## [Brief]
Except for the images, repeat the entries below word for word.
**********
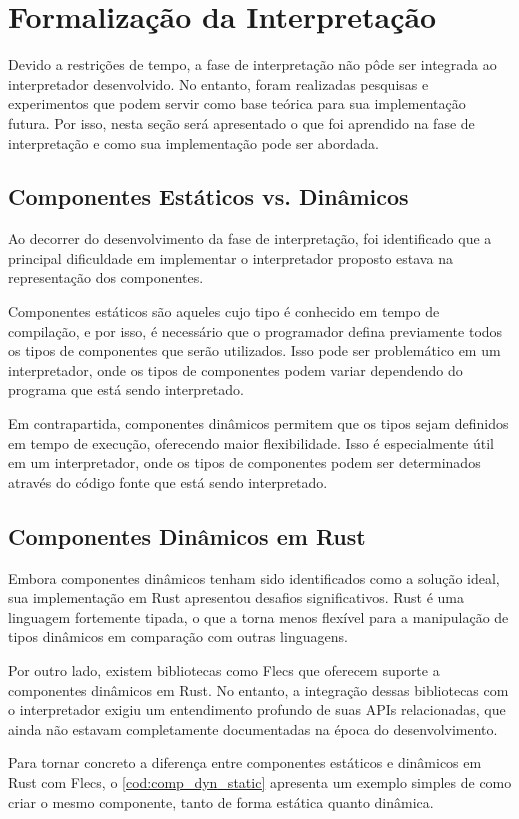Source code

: \section{Formalização da Interpretação} \label{sec:interpretacao}

Devido a restrições de tempo, a fase de interpretação não pôde ser integrada ao interpretador desenvolvido. No entanto, foram realizadas pesquisas e experimentos que podem servir como base teórica para sua implementação futura. Por isso, nesta seção será apresentado o que foi aprendido na fase de interpretação e como sua implementação pode ser abordada.

\subsection{Componentes Estáticos vs. Dinâmicos}

Ao decorrer do desenvolvimento da fase de interpretação, foi identificado que a principal dificuldade em implementar o interpretador proposto estava na representação dos componentes.

Componentes estáticos são aqueles cujo tipo é conhecido em tempo de compilação, e por isso, é necessário que o programador defina previamente todos os tipos de componentes que serão utilizados. Isso pode ser problemático em um interpretador, onde os tipos de componentes podem variar dependendo do programa que está sendo interpretado.

Em contrapartida, componentes dinâmicos permitem que os tipos sejam definidos em tempo de execução, oferecendo maior flexibilidade. Isso é especialmente útil em um interpretador, onde os tipos de componentes podem ser determinados através do código fonte que está sendo interpretado.

\subsection{Componentes Dinâmicos em Rust}

Embora componentes dinâmicos tenham sido identificados como a solução ideal, sua implementação em Rust apresentou desafios significativos. Rust é uma linguagem fortemente tipada, o que a torna menos flexível para a manipulação de tipos dinâmicos em comparação com outras linguagens.

Por outro lado, existem bibliotecas como Flecs que oferecem suporte a componentes dinâmicos em Rust. No entanto, a integração dessas bibliotecas com o interpretador exigiu um entendimento profundo de suas APIs relacionadas, que ainda não estavam completamente documentadas na época do desenvolvimento.

Para tornar concreto a diferença entre componentes estáticos e dinâmicos em Rust com Flecs, o \autoref{cod:comp_dyn_static} apresenta um exemplo simples de como criar o mesmo componente, tanto de forma estática quanto dinâmica.

\codigoRust

\vspace{-1em}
**********
## [Response area]
Source code

: \section{Formalização da Interpretação} \label{sec:interpretacao}

Devido a restrições de tempo, a fase de interpretação não pôde ser integrada ao interpretador desenvolvido. No entanto, foram realizadas pesquisas e experimentos que podem servir como base teórica para sua implementação futura. Por isso, nesta seção será apresentado o que foi aprendido na fase de interpretação e como sua implementação pode ser abordada.

\subsection{Componentes Estáticos vs. Dinâmicos}

Ao decorrer do desenvolvimento da fase de interpretação, foi identificado que a principal dificuldade em implementar o interpretador proposto estava na representação dos componentes.

Componentes estáticos são aqueles cujo tipo é conhecido em tempo de compilação, e por isso, é necessário que o programador defina previamente todos os tipos de componentes que serão utilizados. Isso pode ser problemático em um interpretador, onde os tipos de componentes podem variar dependendo do programa que está sendo interpretado.

Em contrapartida, componentes dinâmicos permitem que os tipos sejam definidos em tempo de execução, oferecendo maior flexibilidade. Isso é especialmente útil em um interpretador, onde os tipos de componentes podem ser determinados através do código fonte que está sendo interpretado.

\subsection{Componentes Dinâmicos em Rust}

Embora componentes dinâmicos tenham sido identificados como a solução ideal, sua implementação em Rust apresentou desafios significativos. Rust é uma linguagem fortemente tipada, o que a torna menos flexível para a manipulação de tipos dinâmicos em comparação com outras linguagens.

Por outro lado, existem bibliotecas como Flecs que oferecem suporte a componentes dinâmicos em Rust. No entanto, a integração dessas bibliotecas com o interpretador exigiu um entendimento profundo de suas APIs relacionadas, que ainda não estavam completamente documentadas na época do desenvolvimento.

Para tornar concreto a diferença entre componentes estáticos e dinâmicos em Rust com Flecs, o \autoref{cod:comp_dyn_static} apresenta um exemplo simples de como criar o mesmo componente, tanto de forma estática quanto dinâmica.

\codigoRust

\vspace{-1em}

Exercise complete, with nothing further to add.